Thank you very much for all your help!

rob-p commented 4 years ago

Hi @lauraht,

So I decided to explore just one of these to see if I could figure out what might be going on. The below is with respect to SRR9007475. So first, even though I processed the data with the latest version of the develop branch (which will become 1.2.0), I got basically identical results to what you reported. Simply aligning the data against an index built on a human Gencode v26 transcriptome (with no decoys) gives me a mapping rate of 0.00378202832148367%.

The first thing I did was to quality and adapter trim the data (using fastp -i SRR9007475.fastq.gz -o SRR9007475_trimmed.fastq.gz -q 10 -w 8) and ... whoa. This is the fastp html report fastp.html.zip. So the first astounding statistic, the mean read length before trimming is 51bp (these are relatively short single-end reads). The mean read length after trimming is 21bp! So, the average read length is, in fact, less than the k-mer length used for indexing (default is k=31). On the trimmed data, the mapping rate goes up to 2.3545475882931305%, still very low, but now there's somewhat of an explanation, the average read is shorter than a single k-mer.

So, the next thing I tried was indexing with a smaller k; a really small one in this case,k=15. Then, I re-ran on the trimmed reads (the fact that the trimming took us from 51-21bp suggests that the reads had a lot of low quality bases, adapter contamination, or both). Under this setting, I still get a very low mapping rate, but it was much higher — 16.766993524863488%.

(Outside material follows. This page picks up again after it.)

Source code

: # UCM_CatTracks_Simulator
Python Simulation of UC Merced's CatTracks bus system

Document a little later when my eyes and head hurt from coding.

The final thing I tried was seeing how the mapping rate changed as I altered --minScoreFraction, which is the salmon parameter that determines the alignment score that a read must achieve in order to be mapped validly. The default is 0.65. This means that the read cannot have a score < 0.65 * the maximum achievable score for the read given it's length. In the case of a 21bp read, the best score would be a score of 42, so a read must obtain a score >= 27 in order to be mapped. This is already a pretty poor mapping, but I reduced it even more to 0.3 (so any read with a score > 12 would pass). This led to a mapping rate of ~46%. However, at this point, I'm not sure I would be confident in such mappings. For example, the situation here would be a 21bp read with multiple mismatches and, much of the time, one or more indels.

So, my conclusion, at least on this sample, is that the main issue is data quality. Trimming the reads and indexing with a smaller k can lead to a mapping rate ~16%, and then allowing really bad alignments can take it up to ~45% (and even more — when I set --minScoreFraction to 0.1, I get a mapping rate of 57%). But the level of confidence that one might derive from poorly-aligned 21bp reads is (and probably should be) quite low. I can't say, of course, that this is the situation with the other samples, as I've not looked at them. However, for this sample, and likely for some or all of the others, there is likely a data quality issue. So, perhaps the first order of business should be thinking about what level of data quality is worth trying to extract a signal from, and where the line is to determine if a sample is worth the trouble.

lauraht commented 4 years ago

Hi Rob,

You actually did a very thorough investigation on this dataset for me! I greatly appreciate it!

From what you found out, it looks like salmon’s mapping rate (with default parameters) could be a quite reasonable indicator of the dataset’s quality. This is very helpful information.

Thank you so much again for your time and help!

rob-p commented 4 years ago

Hi @lauraht,

From what you found out, it looks like salmon’s mapping rate (with default parameters) could be a quite reasonable indicator of the dataset’s quality.

Yes, I think so too. The one small modification I might put here is "salmon’s mapping rate (with default parameters, and after trimming)". Otherwise, I think this makes sense, as salmon's alignment procedure will try quite hard to find a suitable alignment for the read if one exists.

If there's no objection, I'll close this issue as I think the main question has been resolved. However, if you have a related question, or run into something else, please feel free to open up a new issue.